I intentionally drag you through this cesspool of historical grievances not to scare or bore, but to prompt you to think about what this all means today. The War in Ukraine provides an example of the perniciousness of both the military and financial imperialism of the United States, and how the two fuse together. U.S. Defense Secretary Lloyd Austin last year said that American aims in Ukraine are simply to weaken Russia militarily, and the U.S. is willing to support the war effort in a ‘fight to the last Ukrainian’ in order to achieve these goals, according to policymakers and the mass media. NATO artillery being sent to Kyiv must be replaced, in the U.S. and Europe, by weapons from American arms dealers, and the Zelensky government is selling off state assets to Wall Street firms like Blackrock. Like countless other poor countries, Ukraine is being drained of life – metaphorically and quite literally – by a U.S. hell-bent on continued imperialism. This is not to endorse or discount the role of Russian militarism in the conflict, but to show that U.S. involvement is hypocritical and dangerous, particularly when we consider that Zelensky’s government itself was close to an agreement in April of 2022 before – according to multiple sources, including the former PM of Israel – Washington intervened to keep the bullets flying. 


We think we are fighting for freedom and democracy, but all we are doing is, in the words of U.S. international relations scholar John Mearsheimer, simply leading Ukraine down the primrose path towards destruction.
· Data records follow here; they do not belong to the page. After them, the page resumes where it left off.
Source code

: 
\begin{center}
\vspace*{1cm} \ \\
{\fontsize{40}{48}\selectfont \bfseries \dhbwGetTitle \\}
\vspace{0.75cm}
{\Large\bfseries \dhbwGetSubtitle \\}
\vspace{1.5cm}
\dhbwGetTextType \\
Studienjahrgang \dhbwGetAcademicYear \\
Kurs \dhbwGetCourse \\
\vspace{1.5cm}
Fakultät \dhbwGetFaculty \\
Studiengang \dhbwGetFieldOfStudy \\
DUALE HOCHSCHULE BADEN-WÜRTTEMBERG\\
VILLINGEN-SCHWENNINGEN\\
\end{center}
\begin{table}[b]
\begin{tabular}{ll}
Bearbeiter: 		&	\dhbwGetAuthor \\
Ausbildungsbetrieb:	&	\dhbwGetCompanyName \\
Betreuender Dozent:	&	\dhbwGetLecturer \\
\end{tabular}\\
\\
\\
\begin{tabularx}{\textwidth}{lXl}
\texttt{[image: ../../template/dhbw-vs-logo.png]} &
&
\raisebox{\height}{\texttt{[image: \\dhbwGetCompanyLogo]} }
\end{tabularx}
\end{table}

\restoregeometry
In doing so, we are escalating tensions with a major nuclear adversary to the point where our annihilation appears closer than at any time since Truman issued the Anola Gay to drop 64 kilos of enriched uranium on an already-defeated Imperial Japan. 


Nearly seventy years after the publishing of The Quiet American, Greene’s warning to the United States is just as prescient. After emerging from the ‘Cold War’ as a victor, the U.S. saw nothing standing in its way of achieving total global dominance. The post-war hope of ‘One World’ helmed by American ideals of freedom could now finally be achieved, the so-called ‘End of History’ with an earth unencumbered by Communism. Of course, that’s not exactly how the story panned out. Millions of people have died, and continue to suffer, in West Asia under the boot of American militarism. Countries that do not abide by the proposed neoliberal economic model are shunned from the international community and hit with sanctions designed to harm the most vulnerable. 


It has become even more obvious in recent years that this period of U.S. hegemony is ever so slowly coming to a halt. And it couldn’t come soon enough.